[Items from a dataset]
# # # # # # #

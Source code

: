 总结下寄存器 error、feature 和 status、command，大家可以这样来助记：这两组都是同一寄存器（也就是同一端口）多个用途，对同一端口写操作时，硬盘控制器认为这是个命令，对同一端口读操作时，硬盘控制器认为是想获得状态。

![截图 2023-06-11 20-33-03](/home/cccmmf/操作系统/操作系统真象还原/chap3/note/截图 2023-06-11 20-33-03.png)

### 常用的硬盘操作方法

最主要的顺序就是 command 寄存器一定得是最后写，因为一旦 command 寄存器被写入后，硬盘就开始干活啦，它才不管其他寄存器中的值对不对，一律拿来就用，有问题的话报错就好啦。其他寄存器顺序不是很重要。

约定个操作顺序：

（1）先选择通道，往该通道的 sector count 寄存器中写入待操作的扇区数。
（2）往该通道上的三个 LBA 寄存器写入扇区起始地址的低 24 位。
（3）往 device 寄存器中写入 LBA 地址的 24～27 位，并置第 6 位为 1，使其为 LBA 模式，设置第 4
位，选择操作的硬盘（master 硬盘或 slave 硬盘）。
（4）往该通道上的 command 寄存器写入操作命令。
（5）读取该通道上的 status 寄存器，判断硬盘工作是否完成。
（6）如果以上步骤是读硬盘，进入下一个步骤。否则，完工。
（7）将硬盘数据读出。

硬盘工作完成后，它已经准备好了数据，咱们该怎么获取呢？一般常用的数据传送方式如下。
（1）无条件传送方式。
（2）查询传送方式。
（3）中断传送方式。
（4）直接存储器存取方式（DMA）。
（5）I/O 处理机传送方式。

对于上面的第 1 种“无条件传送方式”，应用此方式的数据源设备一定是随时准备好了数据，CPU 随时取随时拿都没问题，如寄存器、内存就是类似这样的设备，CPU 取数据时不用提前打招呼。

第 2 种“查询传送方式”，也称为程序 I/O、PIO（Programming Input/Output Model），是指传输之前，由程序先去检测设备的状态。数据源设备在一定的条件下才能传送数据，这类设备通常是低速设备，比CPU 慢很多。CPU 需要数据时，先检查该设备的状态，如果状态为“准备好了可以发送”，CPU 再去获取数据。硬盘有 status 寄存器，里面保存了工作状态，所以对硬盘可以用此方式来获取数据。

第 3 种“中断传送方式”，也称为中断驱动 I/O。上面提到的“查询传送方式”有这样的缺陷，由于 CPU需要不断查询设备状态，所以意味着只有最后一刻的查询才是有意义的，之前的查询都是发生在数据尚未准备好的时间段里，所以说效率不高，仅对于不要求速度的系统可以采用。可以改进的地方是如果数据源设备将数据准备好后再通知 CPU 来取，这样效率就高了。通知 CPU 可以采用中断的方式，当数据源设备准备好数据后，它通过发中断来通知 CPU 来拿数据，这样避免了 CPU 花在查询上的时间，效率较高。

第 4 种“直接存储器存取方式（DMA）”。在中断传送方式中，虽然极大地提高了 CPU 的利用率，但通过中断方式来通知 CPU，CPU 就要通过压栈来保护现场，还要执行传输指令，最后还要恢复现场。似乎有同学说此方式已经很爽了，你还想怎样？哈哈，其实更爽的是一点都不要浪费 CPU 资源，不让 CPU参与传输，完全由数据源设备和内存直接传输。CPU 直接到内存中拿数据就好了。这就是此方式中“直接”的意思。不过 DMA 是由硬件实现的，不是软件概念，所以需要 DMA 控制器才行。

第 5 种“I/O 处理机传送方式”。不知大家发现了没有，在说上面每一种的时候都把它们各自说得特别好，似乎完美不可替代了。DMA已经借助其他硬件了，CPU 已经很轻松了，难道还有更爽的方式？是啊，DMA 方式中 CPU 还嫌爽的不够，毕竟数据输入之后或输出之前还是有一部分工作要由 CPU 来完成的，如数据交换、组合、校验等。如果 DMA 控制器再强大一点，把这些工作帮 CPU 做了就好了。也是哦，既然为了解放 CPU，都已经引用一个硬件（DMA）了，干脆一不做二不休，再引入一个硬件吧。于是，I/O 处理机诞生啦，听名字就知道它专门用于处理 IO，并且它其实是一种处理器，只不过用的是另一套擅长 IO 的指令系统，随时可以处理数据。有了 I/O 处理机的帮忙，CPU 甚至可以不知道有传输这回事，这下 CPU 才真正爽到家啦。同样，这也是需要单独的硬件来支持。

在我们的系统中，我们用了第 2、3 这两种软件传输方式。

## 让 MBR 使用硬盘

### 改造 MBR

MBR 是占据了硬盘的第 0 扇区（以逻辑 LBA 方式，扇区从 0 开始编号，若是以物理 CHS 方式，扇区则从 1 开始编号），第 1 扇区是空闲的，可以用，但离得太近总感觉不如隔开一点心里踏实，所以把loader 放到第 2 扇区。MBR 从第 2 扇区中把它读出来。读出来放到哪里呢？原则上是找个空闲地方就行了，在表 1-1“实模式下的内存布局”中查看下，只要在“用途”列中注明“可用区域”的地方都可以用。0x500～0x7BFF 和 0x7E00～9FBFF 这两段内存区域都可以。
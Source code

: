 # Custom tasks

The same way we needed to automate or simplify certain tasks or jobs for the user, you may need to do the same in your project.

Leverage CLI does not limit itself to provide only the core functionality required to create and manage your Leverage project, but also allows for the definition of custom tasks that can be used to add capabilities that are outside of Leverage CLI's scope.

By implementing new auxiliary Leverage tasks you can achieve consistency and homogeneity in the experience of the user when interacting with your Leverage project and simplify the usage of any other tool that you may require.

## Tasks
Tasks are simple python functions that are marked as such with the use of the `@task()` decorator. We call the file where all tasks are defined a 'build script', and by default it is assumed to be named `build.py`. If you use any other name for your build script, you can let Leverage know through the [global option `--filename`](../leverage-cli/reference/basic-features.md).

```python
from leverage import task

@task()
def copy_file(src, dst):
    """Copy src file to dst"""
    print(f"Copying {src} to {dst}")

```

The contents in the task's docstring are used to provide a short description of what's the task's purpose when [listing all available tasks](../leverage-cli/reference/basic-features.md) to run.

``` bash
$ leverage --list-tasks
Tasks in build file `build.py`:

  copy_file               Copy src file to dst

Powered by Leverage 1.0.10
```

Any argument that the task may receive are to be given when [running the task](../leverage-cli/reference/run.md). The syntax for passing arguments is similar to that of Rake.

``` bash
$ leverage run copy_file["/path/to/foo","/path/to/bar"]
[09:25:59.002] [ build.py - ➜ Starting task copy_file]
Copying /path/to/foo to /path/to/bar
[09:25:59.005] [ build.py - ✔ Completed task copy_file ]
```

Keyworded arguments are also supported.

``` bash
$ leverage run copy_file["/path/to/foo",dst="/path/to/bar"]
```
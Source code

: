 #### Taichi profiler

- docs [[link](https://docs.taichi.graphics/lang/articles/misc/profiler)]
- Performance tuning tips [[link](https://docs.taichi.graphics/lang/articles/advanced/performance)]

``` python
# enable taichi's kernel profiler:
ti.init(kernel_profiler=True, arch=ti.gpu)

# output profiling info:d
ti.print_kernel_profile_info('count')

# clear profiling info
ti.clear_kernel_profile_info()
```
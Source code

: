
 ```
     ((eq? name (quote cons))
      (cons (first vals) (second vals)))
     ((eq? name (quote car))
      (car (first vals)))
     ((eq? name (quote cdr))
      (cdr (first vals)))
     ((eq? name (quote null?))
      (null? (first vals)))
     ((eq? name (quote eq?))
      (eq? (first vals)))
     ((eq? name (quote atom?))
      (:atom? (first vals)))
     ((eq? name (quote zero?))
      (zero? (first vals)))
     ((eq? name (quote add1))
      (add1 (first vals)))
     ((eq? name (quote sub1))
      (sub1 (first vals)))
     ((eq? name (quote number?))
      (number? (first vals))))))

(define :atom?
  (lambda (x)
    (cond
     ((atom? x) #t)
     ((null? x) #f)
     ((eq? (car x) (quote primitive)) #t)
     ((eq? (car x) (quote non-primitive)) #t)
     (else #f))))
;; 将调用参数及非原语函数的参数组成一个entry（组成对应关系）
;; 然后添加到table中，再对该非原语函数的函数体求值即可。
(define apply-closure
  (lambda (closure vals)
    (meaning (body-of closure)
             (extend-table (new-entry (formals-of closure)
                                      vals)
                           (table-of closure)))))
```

# # # # # # #

■ WHAT THE TASK REQUIRES: Each line of the records that holds the word "path" should be copied out.

■ EXERCISE RESULT:
$ leverage run copy_file["/path/to/foo","/path/to/bar"]
Copying /path/to/foo to /path/to/bar
$ leverage run copy_file["/path/to/foo",dst="/path/to/bar"]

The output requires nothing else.